(Entries taken from a collection)
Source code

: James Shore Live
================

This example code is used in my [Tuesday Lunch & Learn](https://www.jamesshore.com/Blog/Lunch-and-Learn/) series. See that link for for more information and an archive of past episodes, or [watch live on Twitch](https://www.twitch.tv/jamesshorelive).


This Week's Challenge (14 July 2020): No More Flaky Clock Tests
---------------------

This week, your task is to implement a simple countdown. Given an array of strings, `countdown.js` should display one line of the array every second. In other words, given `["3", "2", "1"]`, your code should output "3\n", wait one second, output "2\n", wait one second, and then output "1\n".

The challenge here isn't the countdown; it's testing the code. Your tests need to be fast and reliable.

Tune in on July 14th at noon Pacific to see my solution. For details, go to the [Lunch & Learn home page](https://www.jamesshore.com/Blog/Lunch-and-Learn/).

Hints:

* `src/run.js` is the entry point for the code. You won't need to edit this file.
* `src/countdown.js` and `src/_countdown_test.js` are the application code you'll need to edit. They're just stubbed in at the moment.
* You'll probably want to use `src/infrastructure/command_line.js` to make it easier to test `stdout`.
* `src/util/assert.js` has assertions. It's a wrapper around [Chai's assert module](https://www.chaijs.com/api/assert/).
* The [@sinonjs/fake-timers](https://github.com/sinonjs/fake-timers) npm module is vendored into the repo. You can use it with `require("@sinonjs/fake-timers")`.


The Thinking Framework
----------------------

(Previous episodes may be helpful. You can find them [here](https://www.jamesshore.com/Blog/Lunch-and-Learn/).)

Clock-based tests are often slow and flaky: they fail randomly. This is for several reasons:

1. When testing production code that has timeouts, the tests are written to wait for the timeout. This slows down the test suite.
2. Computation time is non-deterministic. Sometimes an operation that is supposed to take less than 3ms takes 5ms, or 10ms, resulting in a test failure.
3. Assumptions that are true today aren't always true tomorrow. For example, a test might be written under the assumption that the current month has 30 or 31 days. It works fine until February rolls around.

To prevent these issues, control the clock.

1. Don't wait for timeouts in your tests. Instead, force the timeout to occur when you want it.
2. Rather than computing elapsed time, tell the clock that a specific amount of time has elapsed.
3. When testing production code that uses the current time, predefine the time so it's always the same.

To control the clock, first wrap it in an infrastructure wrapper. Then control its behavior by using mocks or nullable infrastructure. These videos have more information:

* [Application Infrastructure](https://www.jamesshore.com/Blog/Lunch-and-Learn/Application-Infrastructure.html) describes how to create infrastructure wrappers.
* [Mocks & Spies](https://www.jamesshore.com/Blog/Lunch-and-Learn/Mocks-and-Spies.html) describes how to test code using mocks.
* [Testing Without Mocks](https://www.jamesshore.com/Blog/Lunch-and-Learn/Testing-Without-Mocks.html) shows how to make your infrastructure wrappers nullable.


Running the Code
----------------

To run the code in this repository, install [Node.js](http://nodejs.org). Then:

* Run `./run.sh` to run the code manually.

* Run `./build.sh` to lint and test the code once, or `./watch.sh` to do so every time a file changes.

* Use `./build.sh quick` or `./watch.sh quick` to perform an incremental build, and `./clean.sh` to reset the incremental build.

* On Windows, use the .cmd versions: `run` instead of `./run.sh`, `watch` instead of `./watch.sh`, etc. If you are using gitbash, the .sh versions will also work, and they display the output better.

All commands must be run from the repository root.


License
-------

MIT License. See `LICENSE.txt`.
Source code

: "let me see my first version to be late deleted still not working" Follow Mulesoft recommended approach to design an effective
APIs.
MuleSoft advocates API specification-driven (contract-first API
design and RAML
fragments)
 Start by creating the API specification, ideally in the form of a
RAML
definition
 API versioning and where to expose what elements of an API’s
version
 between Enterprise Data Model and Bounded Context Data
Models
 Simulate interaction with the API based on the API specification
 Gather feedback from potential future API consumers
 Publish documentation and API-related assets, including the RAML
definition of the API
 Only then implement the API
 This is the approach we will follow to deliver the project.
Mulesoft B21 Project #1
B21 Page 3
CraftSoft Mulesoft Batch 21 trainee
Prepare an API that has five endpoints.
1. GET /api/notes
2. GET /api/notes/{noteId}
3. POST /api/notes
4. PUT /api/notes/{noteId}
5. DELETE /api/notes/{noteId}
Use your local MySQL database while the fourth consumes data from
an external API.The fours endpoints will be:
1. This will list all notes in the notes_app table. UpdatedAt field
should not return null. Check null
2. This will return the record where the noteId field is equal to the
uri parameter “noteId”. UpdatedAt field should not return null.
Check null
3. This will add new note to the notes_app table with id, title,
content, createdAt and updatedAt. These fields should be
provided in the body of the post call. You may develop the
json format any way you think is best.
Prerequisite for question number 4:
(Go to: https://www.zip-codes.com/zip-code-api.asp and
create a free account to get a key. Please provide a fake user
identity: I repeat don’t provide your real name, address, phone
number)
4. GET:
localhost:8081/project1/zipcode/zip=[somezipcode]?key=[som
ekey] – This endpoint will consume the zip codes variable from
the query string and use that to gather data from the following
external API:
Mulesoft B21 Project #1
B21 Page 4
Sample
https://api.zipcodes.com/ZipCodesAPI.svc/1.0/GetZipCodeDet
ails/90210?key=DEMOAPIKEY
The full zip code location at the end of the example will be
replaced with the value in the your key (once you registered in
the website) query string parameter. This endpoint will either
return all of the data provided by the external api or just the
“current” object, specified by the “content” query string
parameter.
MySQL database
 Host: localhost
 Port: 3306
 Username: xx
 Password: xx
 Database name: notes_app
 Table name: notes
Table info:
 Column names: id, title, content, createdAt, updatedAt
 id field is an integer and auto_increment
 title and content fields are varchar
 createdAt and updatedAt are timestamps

## Brief
Each record must be returned exactly as it is written.

## Solution below
Source code

: James Shore Live
================

This example code is used in my [Tuesday Lunch & Learn](https://www.jamesshore.com/Blog/Lunch-and-Learn/) series. See that link for for more information and an archive of past episodes, or [watch live on Twitch](https://www.twitch.tv/jamesshorelive).


This Week's Challenge (14 July 2020): No More Flaky Clock Tests
---------------------

This week, your task is to implement a simple countdown. Given an array of strings, `countdown.js` should display one line of the array every second. In other words, given `["3", "2", "1"]`, your code should output "3\n", wait one second, output "2\n", wait one second, and then output "1\n".

The challenge here isn't the countdown; it's testing the code. Your tests need to be fast and reliable.

Tune in on July 14th at noon Pacific to see my solution. For details, go to the [Lunch & Learn home page](https://www.jamesshore.com/Blog/Lunch-and-Learn/).

Hints:

* `src/run.js` is the entry point for the code. You won't need to edit this file.
* `src/countdown.js` and `src/_countdown_test.js` are the application code you'll need to edit. They're just stubbed in at the moment.
* You'll probably want to use `src/infrastructure/command_line.js` to make it easier to test `stdout`.
* `src/util/assert.js` has assertions. It's a wrapper around [Chai's assert module](https://www.chaijs.com/api/assert/).
* The [@sinonjs/fake-timers](https://github.com/sinonjs/fake-timers) npm module is vendored into the repo. You can use it with `require("@sinonjs/fake-timers")`.


The Thinking Framework
----------------------

(Previous episodes may be helpful. You can find them [here](https://www.jamesshore.com/Blog/Lunch-and-Learn/).)

Clock-based tests are often slow and flaky: they fail randomly. This is for several reasons:

1. When testing production code that has timeouts, the tests are written to wait for the timeout. This slows down the test suite.
2. Computation time is non-deterministic. Sometimes an operation that is supposed to take less than 3ms takes 5ms, or 10ms, resulting in a test failure.
3. Assumptions that are true today aren't always true tomorrow. For example, a test might be written under the assumption that the current month has 30 or 31 days. It works fine until February rolls around.

To prevent these issues, control the clock.

1. Don't wait for timeouts in your tests. Instead, force the timeout to occur when you want it.
2. Rather than computing elapsed time, tell the clock that a specific amount of time has elapsed.
3. When testing production code that uses the current time, predefine the time so it's always the same.

To control the clock, first wrap it in an infrastructure wrapper. Then control its behavior by using mocks or nullable infrastructure. These videos have more information:

* [Application Infrastructure](https://www.jamesshore.com/Blog/Lunch-and-Learn/Application-Infrastructure.html) describes how to create infrastructure wrappers.
* [Mocks & Spies](https://www.jamesshore.com/Blog/Lunch-and-Learn/Mocks-and-Spies.html) describes how to test code using mocks.
* [Testing Without Mocks](https://www.jamesshore.com/Blog/Lunch-and-Learn/Testing-Without-Mocks.html) shows how to make your infrastructure wrappers nullable.


Running the Code
----------------

To run the code in this repository, install [Node.js](http://nodejs.org). Then:

* Run `./run.sh` to run the code manually.

* Run `./build.sh` to lint and test the code once, or `./watch.sh` to do so every time a file changes.

* Use `./build.sh quick` or `./watch.sh quick` to perform an incremental build, and `./clean.sh` to reset the incremental build.

* On Windows, use the .cmd versions: `run` instead of `./run.sh`, `watch` instead of `./watch.sh`, etc. If you are using gitbash, the .sh versions will also work, and they display the output better.

All commands must be run from the repository root.


License
-------

MIT License. See `LICENSE.txt`.
Source code

: "let me see my first version to be late deleted still not working" Follow Mulesoft recommended approach to design an effective
APIs.
MuleSoft advocates API specification-driven (contract-first API
design and RAML
fragments)
 Start by creating the API specification, ideally in the form of a
RAML
definition
 API versioning and where to expose what elements of an API’s
version
 between Enterprise Data Model and Bounded Context Data
Models
 Simulate interaction with the API based on the API specification
 Gather feedback from potential future API consumers
 Publish documentation and API-related assets, including the RAML
definition of the API
 Only then implement the API
 This is the approach we will follow to deliver the project.
Mulesoft B21 Project #1
B21 Page 3
CraftSoft Mulesoft Batch 21 trainee
Prepare an API that has five endpoints.
1. GET /api/notes
2. GET /api/notes/{noteId}
3. POST /api/notes
4. PUT /api/notes/{noteId}
5. DELETE /api/notes/{noteId}
Use your local MySQL database while the fourth consumes data from
an external API.The fours endpoints will be:
1. This will list all notes in the notes_app table. UpdatedAt field
should not return null. Check null
2. This will return the record where the noteId field is equal to the
uri parameter “noteId”. UpdatedAt field should not return null.
Check null
3. This will add new note to the notes_app table with id, title,
content, createdAt and updatedAt. These fields should be
provided in the body of the post call. You may develop the
json format any way you think is best.
Prerequisite for question number 4:
(Go to: https://www.zip-codes.com/zip-code-api.asp and
create a free account to get a key. Please provide a fake user
identity: I repeat don’t provide your real name, address, phone
number)
4. GET:
localhost:8081/project1/zipcode/zip=[somezipcode]?key=[som
ekey] – This endpoint will consume the zip codes variable from
the query string and use that to gather data from the following
external API:
Mulesoft B21 Project #1
B21 Page 4
Sample
https://api.zipcodes.com/ZipCodesAPI.svc/1.0/GetZipCodeDet
ails/90210?key=DEMOAPIKEY
The full zip code location at the end of the example will be
replaced with the value in the your key (once you registered in
the website) query string parameter. This endpoint will either
return all of the data provided by the external api or just the
“current” object, specified by the “content” query string
parameter.
MySQL database
 Host: localhost
 Port: 3306
 Username: xx
 Password: xx
 Database name: notes_app
 Table name: notes
Table info:
 Column names: id, title, content, createdAt, updatedAt
 id field is an integer and auto_increment
 title and content fields are varchar
 createdAt and updatedAt are timestamps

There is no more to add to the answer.